I was doing research on the Mormon handcart tragedy when I came across information about Brigham Young sending out missions to the Indians in 1855. The great question is: "What were these missions about?" Were they, as alarmists claimed at the time, about actually trying to recruit Indians as allies to fight the government?

The United States came within a whisker of invading Utah in 1858 and starting a civil war three years before the Civil War. Because the conflict ended up fizzling out, it's not the most dramatic story about the West. It comes across as a huge anticlimax, but it was a beneficent one, because it would not have been pretty if we had tried to wipe out Utah. All these amazing events that happened in the 1850s in Utah really intrigued me and I think most readers will be greatly surprised to learn about them.

What was your favorite moment during reporting?
I started out my research by flying to Las Vegas. There is a partially reconstructed fort in downtown Las Vegas, which nobody ever visits, but which recreates the original mission. In fact nobody realizes that Mormons were the first Americans to settle Las Vegas.

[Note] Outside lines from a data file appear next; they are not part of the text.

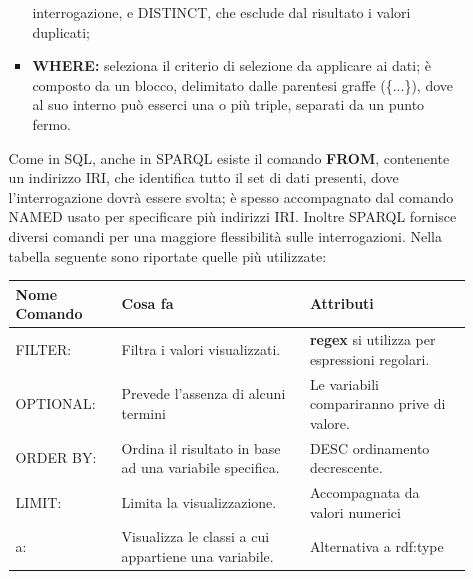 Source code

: \documentclass[a4paper,11pt]{article}
\begin{document}
\begin{enumerate}
\begin{enumerate}[label*=\arabic*.]
\begin{itemize}
interrogazione, e DISTINCT, che esclude dal risultato i valori
duplicati;
		\item \textbf{WHERE:} seleziona il criterio di selezione da applicare ai dati; è composto da un blocco, delimitato dalle parentesi graffe (\{...\}),
dove al suo interno può esserci una o più triple, separati da un
punto fermo.
	\end{itemize}
Come in SQL, anche in SPARQL esiste il comando \textbf{FROM}, contenente un
indirizzo IRI, che identifica tutto il set di dati presenti, dove l'interrogazione dovrà essere svolta; è spesso accompagnato dal comando NAMED usato per specificare più indirizzi IRI.
Inoltre SPARQL fornisce diversi comandi per una maggiore flessibilità sulle
interrogazioni. Nella tabella seguente sono riportate quelle più utilizzate:
\begin{table}[htb]
		\begin{center}				
		\begin{tabular}{|>{\small}l|>{\small}l|>{\small}l|}
				\hline
				\textbf{Nome Comando} & \textbf{Cosa fa} & \textbf{Attributi}\\				
				\hline
FILTER: & Filtra i valori visualizzati. & \textbf{regex} si utilizza per espressioni regolari.\\
				\hline
OPTIONAL: & Prevede l'assenza di alcuni termini & Le variabili compariranno prive di valore.\\
				\hline
ORDER BY: & Ordina il risultato in base ad una variabile specifica. & DESC ordinamento decrescente. \\
				\hline
LIMIT: & Limita la visualizzazione. & Accompagnata da valori numerici \\
				\hline
a:	& Visualizza le classi a cui appartiene una variabile. & Alternativa a rdf:type\\


\end{tabular}
\end{center}
\end{table}
\end{enumerate}
\end{enumerate}
\end{document}
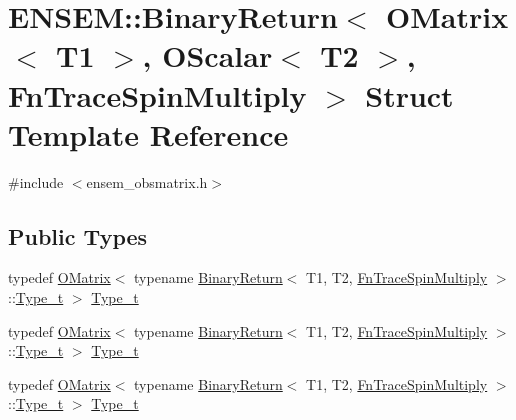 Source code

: \hypertarget{structENSEM_1_1BinaryReturn_3_01OMatrix_3_01T1_01_4_00_01OScalar_3_01T2_01_4_00_01FnTraceSpinMultiply_01_4}{}\section{E\+N\+S\+EM\+:\+:Binary\+Return$<$ O\+Matrix$<$ T1 $>$, O\+Scalar$<$ T2 $>$, Fn\+Trace\+Spin\+Multiply $>$ Struct Template Reference}
\label{structENSEM_1_1BinaryReturn_3_01OMatrix_3_01T1_01_4_00_01OScalar_3_01T2_01_4_00_01FnTraceSpinMultiply_01_4}


{\ttfamily \#include $<$ensem\+\_\+obsmatrix.\+h$>$}

\subsection*{Public Types}
\begin{DoxyCompactItemize}
\item 
typedef \mbox{\hyperlink{classENSEM_1_1OMatrix}{O\+Matrix}}$<$ typename \mbox{\hyperlink{structENSEM_1_1BinaryReturn}{Binary\+Return}}$<$ T1, T2, \mbox{\hyperlink{structENSEM_1_1FnTraceSpinMultiply}{Fn\+Trace\+Spin\+Multiply}} $>$\+::\mbox{\hyperlink{structENSEM_1_1BinaryReturn_3_01OMatrix_3_01T1_01_4_00_01OScalar_3_01T2_01_4_00_01FnTraceSpinMultiply_01_4_a7365e18c420935c8845b95d78d843106}{Type\+\_\+t}} $>$ \mbox{\hyperlink{structENSEM_1_1BinaryReturn_3_01OMatrix_3_01T1_01_4_00_01OScalar_3_01T2_01_4_00_01FnTraceSpinMultiply_01_4_a7365e18c420935c8845b95d78d843106}{Type\+\_\+t}}
\item 
typedef \mbox{\hyperlink{classENSEM_1_1OMatrix}{O\+Matrix}}$<$ typename \mbox{\hyperlink{structENSEM_1_1BinaryReturn}{Binary\+Return}}$<$ T1, T2, \mbox{\hyperlink{structENSEM_1_1FnTraceSpinMultiply}{Fn\+Trace\+Spin\+Multiply}} $>$\+::\mbox{\hyperlink{structENSEM_1_1BinaryReturn_3_01OMatrix_3_01T1_01_4_00_01OScalar_3_01T2_01_4_00_01FnTraceSpinMultiply_01_4_a7365e18c420935c8845b95d78d843106}{Type\+\_\+t}} $>$ \mbox{\hyperlink{structENSEM_1_1BinaryReturn_3_01OMatrix_3_01T1_01_4_00_01OScalar_3_01T2_01_4_00_01FnTraceSpinMultiply_01_4_a7365e18c420935c8845b95d78d843106}{Type\+\_\+t}}
\item 
typedef \mbox{\hyperlink{classENSEM_1_1OMatrix}{O\+Matrix}}$<$ typename \mbox{\hyperlink{structENSEM_1_1BinaryReturn}{Binary\+Return}}$<$ T1, T2, \mbox{\hyperlink{structENSEM_1_1FnTraceSpinMultiply}{Fn\+Trace\+Spin\+Multiply}} $>$\+::\mbox{\hyperlink{structENSEM_1_1BinaryReturn_3_01OMatrix_3_01T1_01_4_00_01OScalar_3_01T2_01_4_00_01FnTraceSpinMultiply_01_4_a7365e18c420935c8845b95d78d843106}{Type\+\_\+t}} $>$ \mbox{\hyperlink{structENSEM_1_1BinaryReturn_3_01OMatrix_3_01T1_01_4_00_01OScalar_3_01T2_01_4_00_01FnTraceSpinMultiply_01_4_a7365e18c420935c8845b95d78d843106}{Type\+\_\+t}}
\end{DoxyCompactItemize}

Trying to see the landscape from the point of view of these very scared missionaries, I retraced by auto the routes they had followed in 1855. If you drive into Moab from the north you just cruise in on a highway. Right at Arches National Park, the highway blasts through what was once a cliff and you don't even notice it. The Elk Mountain missionaries there had to actually take their wagons apart and lower them down this cliff. I stood in the parking lot at Arches and studied the cliff and tried to imagine these guys. They could see the Colorado River in the distance and knew it was the place where they wanted to build, and they're taking their wagons apart and lowering them and putting them back together. That kind of on-the-ground retracing and re-imagining was really fun.